== RECORDS PROVIDED
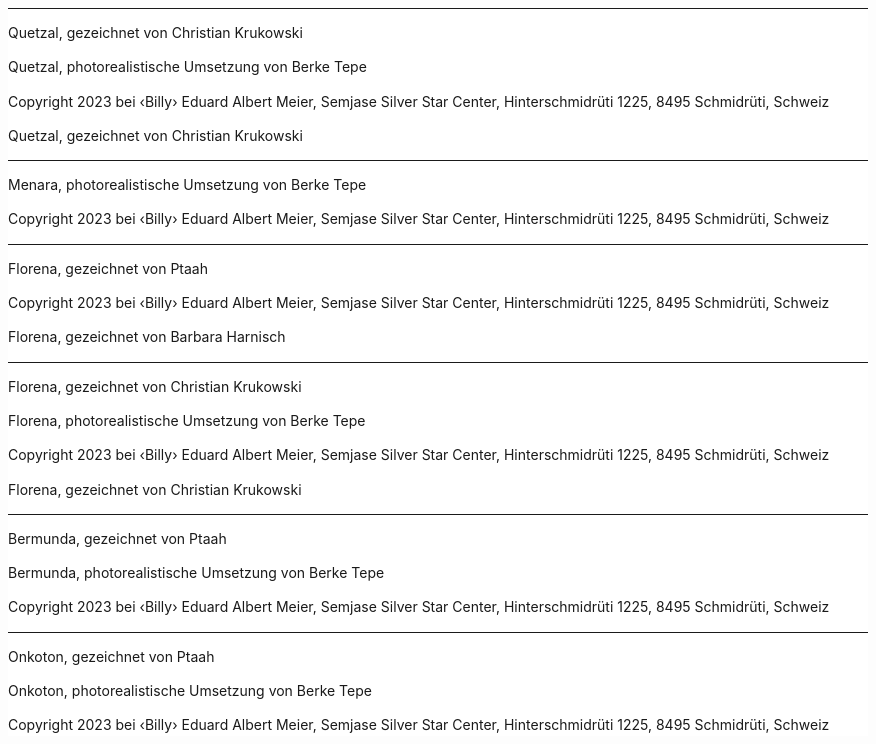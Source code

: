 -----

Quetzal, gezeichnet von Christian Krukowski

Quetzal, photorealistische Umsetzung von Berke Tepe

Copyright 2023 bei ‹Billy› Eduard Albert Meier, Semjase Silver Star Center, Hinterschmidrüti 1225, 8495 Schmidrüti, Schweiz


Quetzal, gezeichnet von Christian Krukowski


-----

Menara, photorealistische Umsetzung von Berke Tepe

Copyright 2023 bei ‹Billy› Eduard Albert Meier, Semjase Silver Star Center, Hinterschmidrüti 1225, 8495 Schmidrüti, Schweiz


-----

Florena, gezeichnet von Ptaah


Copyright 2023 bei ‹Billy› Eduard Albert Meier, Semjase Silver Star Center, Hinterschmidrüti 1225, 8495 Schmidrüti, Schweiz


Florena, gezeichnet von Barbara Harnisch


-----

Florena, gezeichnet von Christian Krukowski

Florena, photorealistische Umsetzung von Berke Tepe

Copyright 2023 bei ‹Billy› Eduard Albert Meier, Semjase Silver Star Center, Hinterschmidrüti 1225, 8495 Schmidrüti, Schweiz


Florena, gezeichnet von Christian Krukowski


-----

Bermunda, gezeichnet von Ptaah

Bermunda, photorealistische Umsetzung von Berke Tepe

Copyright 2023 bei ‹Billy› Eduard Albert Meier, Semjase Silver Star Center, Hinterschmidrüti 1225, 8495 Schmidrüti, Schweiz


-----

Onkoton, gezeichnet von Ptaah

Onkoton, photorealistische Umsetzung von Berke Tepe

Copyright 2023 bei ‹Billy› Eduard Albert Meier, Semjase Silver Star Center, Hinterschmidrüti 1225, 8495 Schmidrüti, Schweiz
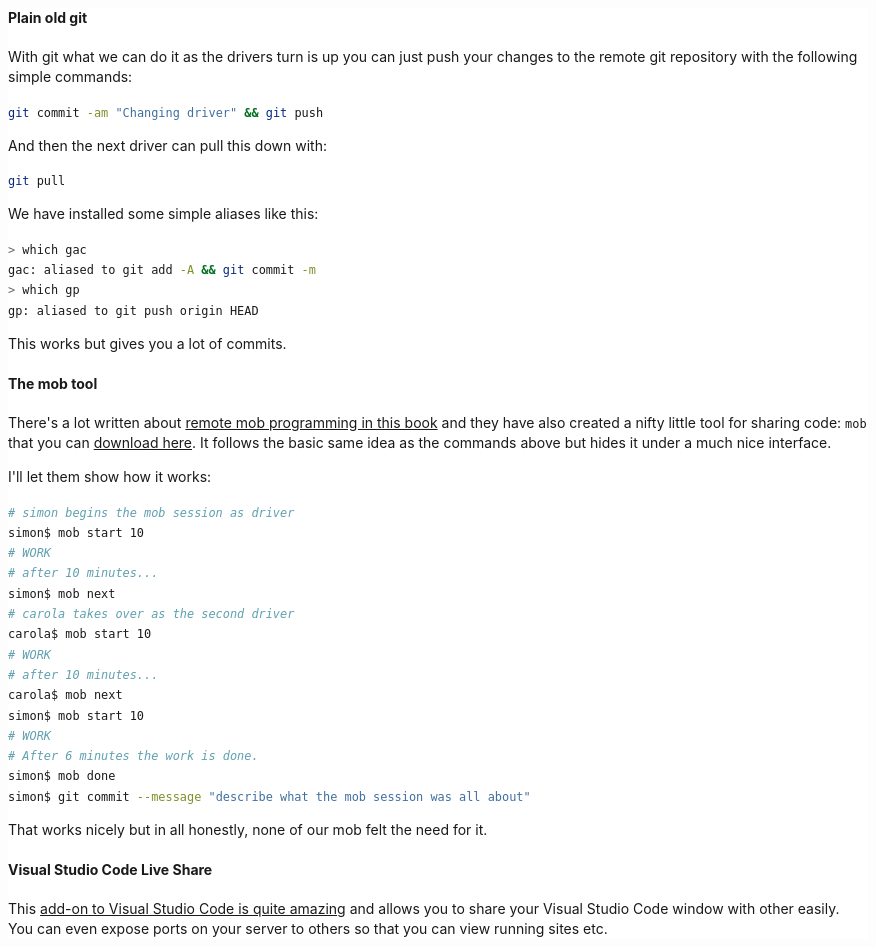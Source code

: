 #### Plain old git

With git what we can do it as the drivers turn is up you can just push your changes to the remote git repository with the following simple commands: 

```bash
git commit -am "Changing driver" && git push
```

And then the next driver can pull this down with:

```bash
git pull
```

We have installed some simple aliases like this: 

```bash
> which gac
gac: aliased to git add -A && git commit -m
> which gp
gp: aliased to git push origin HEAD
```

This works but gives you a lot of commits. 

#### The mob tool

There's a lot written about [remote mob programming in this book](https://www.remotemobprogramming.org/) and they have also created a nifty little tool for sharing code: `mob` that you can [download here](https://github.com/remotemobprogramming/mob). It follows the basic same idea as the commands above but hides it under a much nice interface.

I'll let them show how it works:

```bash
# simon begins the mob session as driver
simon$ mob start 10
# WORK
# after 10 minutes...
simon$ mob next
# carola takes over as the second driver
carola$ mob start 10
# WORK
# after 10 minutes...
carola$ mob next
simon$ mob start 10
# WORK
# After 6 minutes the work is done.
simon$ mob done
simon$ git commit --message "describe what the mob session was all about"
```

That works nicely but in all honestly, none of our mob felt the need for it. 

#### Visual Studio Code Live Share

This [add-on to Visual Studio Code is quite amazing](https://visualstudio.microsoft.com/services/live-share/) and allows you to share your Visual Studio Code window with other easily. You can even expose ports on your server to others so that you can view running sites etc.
====
(TASK DESCRIPTION):
Respond with an exact reproduction of the lines running from the one that contains "That works nicely" through the end of the material.

(RESPONSE BOX):
That works nicely but in all honestly, none of our mob felt the need for it. 

#### Visual Studio Code Live Share

This [add-on to Visual Studio Code is quite amazing](https://visualstudio.microsoft.com/services/live-share/) and allows you to share your Visual Studio Code window with other easily. You can even expose ports on your server to others so that you can view running sites etc.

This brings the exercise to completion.